The muscle car is beat to hell, whimpering, short of breath, and calling the nurse's aides every hour or so through the night to get help pissing or shitting or getting analgesic cream wiped in his crack. When he naps he turns the lights out but leaves the TV, tuned to the particularly mindless Fox affiliate all day, on full blast. Just so you know, Judge Wapner's replacement is a shrill harpy, and Divorce Court could be the TV show likeliest to represent the bottom-most layer of human idiocy...not on Fox News.

They've given me Nupogen, the daily version of Neulasta, designed to speed the improvement in my counts. Nothing yet, but that's not surprising.

I've continued getting fluids, through an IV needle in my left forearm, along with drugs and antibiotics. I stayed non-febrile for most of the day but started popping above the line again a couple hours ago. And swallowing is still it's own wicked version of oral sword accidents.

Good times.

And all week, pounded by the imminent or active theft of my hoped-for better days, I have found myself in my invisible box. Arms tight around myself, avoiding eye contact with everyone--even N sometimes because I'll cry if I see how strong she's being forced to be. I huddle in my hypothetical port-o-potty, silent and staring at nothing, mildly more secure in the safe space of the imagined walls, ceiling, and floor.

And for that I am thankful for mimes. Which would be hilarious on a different day. Hopefully it will be soon.

I'm extra grouchy because this one could have been avoided. Or mitigated, to some extent. I understand that the medical establishment has to have generalized assumptions from where to base care, but I think I wandered close enough to the suburbs of Corpsetown USA showing them that I take the chemo a little differently, and more dangerously, than many of their patients with my Leukemia.

And because, as I said, we were supposed to get let off a little.

I know, I know. In the grand scheme the worst should be assumed, prepped for, and endured, and so any weakening of my or our defenses caused by an assumption of slightly easier days is our own fault.

But I gotta tell you, I was near the limit. The main fight drained the shit out of everyone; and we're strong.

That little reprieve bored into our consciousness, unavoidably glorious in it's promise of minutes on end not 'doing what ya gotta do' to make it to the next sludge moment or weak feeling.

That little reprieve was a slow day on a hot beach. A crisply bubbling coke and a tub of popcorn you could hide a midget in and eat for half the movie till you grabbed the top of her head.

That little reprieve was...sigh....needed.

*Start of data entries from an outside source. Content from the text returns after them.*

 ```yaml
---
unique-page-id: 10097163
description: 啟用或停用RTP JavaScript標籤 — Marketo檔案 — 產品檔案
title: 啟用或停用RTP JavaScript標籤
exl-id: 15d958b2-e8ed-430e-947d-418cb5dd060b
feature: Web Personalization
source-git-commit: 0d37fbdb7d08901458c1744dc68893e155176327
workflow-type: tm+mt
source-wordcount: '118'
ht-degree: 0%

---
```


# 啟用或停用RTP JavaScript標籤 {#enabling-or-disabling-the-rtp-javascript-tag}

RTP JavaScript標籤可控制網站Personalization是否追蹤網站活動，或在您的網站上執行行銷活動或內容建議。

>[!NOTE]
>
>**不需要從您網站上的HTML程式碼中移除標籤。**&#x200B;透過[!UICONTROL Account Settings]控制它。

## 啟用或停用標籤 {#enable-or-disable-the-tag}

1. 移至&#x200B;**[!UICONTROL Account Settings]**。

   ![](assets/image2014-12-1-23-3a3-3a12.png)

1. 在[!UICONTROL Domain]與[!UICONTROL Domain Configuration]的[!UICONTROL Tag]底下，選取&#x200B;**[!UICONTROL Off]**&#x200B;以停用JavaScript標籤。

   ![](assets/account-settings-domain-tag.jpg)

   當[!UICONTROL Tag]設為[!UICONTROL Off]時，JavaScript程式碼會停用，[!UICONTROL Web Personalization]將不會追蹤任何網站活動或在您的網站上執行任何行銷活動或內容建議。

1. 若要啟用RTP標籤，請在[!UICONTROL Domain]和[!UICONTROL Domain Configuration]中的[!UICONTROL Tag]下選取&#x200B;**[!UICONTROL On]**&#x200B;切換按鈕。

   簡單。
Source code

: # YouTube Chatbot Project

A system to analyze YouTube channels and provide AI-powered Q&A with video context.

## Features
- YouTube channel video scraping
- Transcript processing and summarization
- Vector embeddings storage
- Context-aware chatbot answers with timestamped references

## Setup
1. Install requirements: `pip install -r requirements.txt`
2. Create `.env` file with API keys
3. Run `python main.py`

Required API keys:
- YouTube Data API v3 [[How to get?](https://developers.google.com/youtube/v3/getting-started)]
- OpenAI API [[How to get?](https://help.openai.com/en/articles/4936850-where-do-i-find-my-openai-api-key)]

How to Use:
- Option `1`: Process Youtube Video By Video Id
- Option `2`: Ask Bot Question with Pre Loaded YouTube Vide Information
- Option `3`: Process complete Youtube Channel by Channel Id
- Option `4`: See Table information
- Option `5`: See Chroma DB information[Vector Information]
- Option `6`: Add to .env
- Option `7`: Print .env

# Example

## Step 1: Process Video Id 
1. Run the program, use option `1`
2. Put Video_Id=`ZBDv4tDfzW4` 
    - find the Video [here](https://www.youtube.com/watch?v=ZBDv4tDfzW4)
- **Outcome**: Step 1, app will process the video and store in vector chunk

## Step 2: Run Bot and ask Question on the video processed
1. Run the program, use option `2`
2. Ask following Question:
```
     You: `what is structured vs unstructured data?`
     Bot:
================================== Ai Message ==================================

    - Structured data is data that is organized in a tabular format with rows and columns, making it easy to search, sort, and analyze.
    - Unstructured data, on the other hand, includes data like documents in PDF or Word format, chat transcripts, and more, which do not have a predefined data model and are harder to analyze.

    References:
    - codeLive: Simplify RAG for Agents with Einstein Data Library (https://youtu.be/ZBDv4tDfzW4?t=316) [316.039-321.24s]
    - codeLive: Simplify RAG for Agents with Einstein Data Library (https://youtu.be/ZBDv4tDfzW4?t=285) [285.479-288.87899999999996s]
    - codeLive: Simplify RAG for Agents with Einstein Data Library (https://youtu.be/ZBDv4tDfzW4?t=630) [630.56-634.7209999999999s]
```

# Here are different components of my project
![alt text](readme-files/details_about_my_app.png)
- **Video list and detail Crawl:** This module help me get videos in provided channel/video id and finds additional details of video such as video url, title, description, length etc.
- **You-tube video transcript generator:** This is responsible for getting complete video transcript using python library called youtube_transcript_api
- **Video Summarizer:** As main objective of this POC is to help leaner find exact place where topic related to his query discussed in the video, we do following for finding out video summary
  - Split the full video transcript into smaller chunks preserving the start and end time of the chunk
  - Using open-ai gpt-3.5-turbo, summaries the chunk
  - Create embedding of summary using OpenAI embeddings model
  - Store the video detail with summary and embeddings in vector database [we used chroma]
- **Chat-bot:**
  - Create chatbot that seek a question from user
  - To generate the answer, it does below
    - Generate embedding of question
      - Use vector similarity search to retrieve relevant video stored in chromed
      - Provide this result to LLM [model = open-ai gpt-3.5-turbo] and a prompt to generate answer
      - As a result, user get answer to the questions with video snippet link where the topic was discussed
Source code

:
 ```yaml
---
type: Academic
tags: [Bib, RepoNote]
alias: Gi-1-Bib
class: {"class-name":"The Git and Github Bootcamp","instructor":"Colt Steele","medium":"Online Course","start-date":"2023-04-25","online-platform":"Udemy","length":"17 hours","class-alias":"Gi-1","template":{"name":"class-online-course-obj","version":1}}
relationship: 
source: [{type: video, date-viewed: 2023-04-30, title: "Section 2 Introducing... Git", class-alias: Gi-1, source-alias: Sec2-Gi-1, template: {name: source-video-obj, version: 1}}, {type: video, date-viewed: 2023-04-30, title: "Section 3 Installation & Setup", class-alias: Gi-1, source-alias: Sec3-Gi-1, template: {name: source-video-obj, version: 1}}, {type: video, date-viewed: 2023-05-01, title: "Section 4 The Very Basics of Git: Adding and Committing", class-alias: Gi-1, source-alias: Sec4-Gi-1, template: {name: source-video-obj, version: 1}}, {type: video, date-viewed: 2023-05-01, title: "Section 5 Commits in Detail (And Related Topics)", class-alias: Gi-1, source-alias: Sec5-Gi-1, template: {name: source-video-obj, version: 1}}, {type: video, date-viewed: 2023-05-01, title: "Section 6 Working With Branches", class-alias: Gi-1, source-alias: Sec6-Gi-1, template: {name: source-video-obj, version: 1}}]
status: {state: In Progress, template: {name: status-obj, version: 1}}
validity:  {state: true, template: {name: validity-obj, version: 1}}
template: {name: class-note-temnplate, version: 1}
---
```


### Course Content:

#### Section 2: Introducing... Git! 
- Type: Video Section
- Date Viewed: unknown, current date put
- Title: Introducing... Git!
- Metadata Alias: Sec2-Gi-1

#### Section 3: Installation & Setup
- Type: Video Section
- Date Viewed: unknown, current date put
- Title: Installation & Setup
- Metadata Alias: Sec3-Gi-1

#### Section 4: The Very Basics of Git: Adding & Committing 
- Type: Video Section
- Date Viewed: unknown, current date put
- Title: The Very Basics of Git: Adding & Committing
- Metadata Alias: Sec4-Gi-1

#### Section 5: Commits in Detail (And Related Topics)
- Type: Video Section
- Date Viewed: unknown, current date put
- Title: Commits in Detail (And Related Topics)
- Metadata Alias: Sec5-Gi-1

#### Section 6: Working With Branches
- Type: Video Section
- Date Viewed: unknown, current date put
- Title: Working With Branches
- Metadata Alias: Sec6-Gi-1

But we don't get it. Not yet. One of the many reasons birthday requests and anniversary to-buy lists rarely include "item 1: cancer!"

We don't get it. Not yet.

And that's fine. You hear me, cancer? You still can unequivocally kiss my lily-white ass. Kiss it. Just fucking kiss it.

If you need to find it for a nice screw-you pucker, I'll be here on the cancer floor for a couple days. I'll keep it nice and humid on the rubber sheets in anticipation of your goddamn lips.

Kiss it.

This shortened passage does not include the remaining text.